= YOUR OBJECTIVE =
Below are the entries; return every line among them that holds the word "motors".
****
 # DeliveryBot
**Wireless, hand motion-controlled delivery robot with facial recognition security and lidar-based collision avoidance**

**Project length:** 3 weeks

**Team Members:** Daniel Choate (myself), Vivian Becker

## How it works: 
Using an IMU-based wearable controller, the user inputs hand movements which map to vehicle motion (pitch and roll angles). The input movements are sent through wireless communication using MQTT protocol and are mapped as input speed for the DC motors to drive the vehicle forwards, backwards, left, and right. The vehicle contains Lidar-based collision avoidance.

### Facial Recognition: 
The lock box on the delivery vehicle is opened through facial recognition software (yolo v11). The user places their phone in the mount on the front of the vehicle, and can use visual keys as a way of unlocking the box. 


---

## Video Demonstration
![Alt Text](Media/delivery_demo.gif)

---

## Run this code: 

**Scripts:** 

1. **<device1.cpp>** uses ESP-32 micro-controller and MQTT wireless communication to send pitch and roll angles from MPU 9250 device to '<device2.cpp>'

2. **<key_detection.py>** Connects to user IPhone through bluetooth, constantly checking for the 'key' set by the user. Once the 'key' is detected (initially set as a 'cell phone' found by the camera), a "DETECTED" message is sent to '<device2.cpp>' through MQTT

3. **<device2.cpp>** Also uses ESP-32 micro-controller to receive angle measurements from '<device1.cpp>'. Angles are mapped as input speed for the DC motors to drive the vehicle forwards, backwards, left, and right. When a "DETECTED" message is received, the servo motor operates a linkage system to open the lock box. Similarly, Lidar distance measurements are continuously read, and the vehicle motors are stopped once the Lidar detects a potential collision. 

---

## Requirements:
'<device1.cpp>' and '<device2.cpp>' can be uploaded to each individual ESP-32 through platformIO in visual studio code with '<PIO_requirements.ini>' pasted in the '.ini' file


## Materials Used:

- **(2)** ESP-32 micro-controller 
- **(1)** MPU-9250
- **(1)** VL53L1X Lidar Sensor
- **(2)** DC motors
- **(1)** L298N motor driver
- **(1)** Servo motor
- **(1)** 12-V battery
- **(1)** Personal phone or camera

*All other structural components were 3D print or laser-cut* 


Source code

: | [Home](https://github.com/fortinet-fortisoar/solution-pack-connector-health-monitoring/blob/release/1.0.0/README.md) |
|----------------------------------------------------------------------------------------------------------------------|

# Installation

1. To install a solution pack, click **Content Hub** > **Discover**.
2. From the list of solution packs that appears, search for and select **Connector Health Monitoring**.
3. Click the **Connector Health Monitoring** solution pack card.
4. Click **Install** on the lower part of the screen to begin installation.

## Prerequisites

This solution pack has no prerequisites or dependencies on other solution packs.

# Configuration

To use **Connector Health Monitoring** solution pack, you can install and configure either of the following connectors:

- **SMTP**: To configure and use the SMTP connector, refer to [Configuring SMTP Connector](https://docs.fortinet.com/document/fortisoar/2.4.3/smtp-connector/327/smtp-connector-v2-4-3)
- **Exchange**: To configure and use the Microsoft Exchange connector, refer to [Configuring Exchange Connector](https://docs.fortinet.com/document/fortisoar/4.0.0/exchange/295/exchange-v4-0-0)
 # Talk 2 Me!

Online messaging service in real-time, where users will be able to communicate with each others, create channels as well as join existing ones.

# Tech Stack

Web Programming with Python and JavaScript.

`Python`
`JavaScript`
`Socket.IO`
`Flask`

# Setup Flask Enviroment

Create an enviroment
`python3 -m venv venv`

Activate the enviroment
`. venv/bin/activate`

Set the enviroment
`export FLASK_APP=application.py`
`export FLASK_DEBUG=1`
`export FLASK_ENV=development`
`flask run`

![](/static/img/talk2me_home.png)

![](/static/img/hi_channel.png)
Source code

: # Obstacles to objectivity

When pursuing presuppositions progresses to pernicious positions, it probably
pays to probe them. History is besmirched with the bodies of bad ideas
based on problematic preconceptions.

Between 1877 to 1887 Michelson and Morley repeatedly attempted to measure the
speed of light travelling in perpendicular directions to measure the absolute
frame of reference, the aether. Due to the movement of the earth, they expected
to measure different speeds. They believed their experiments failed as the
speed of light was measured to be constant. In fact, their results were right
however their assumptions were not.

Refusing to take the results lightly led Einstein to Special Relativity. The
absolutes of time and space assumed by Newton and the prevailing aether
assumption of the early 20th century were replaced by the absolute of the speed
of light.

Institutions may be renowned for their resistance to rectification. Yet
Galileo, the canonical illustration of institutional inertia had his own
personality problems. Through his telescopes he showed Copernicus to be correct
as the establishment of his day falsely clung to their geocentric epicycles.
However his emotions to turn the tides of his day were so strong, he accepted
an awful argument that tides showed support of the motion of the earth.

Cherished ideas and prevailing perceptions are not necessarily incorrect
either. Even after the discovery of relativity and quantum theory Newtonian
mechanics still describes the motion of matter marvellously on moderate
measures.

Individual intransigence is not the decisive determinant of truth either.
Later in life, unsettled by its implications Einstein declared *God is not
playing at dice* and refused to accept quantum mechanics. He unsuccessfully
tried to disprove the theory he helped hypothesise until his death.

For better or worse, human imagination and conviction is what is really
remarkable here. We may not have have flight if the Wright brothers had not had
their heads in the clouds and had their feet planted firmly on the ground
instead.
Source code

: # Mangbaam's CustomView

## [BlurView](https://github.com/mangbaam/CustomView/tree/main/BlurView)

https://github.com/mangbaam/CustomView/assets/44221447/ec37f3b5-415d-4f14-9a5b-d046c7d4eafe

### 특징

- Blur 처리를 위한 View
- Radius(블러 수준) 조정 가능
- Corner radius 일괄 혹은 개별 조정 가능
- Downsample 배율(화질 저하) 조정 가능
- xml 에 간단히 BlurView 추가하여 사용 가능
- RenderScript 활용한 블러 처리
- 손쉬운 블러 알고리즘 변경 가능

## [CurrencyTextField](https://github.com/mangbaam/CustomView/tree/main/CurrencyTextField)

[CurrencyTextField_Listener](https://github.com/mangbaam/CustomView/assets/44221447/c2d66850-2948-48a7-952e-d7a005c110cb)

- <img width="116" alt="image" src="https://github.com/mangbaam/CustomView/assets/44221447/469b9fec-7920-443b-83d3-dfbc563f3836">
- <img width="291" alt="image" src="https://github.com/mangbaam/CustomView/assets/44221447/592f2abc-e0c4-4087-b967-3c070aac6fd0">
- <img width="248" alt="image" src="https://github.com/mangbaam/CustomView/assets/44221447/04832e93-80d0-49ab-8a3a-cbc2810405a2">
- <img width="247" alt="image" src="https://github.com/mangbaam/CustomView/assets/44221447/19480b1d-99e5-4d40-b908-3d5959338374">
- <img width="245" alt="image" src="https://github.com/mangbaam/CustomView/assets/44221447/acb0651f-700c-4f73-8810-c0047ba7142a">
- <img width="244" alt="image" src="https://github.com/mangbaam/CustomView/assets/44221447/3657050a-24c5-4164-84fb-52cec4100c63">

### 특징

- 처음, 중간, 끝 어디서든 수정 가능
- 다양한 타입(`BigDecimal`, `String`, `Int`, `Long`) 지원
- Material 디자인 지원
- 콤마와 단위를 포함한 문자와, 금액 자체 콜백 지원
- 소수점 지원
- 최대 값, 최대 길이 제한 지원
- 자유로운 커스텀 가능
****
= ANSWER =
Using an IMU-based wearable controller, the user inputs hand movements which map to vehicle motion (pitch and roll angles). The input movements are sent through wireless communication using MQTT protocol and are mapped as input speed for the DC motors to drive the vehicle forwards, backwards, left, and right. The vehicle contains Lidar-based collision avoidance.
3. **<device2.cpp>** Also uses ESP-32 micro-controller to receive angle measurements from '<device1.cpp>'. Angles are mapped as input speed for the DC motors to drive the vehicle forwards, backwards, left, and right. When a "DETECTED" message is received, the servo motor operates a linkage system to open the lock box. Similarly, Lidar distance measurements are continuously read, and the vehicle motors are stopped once the Lidar detects a potential collision. 
- **(2)** DC motors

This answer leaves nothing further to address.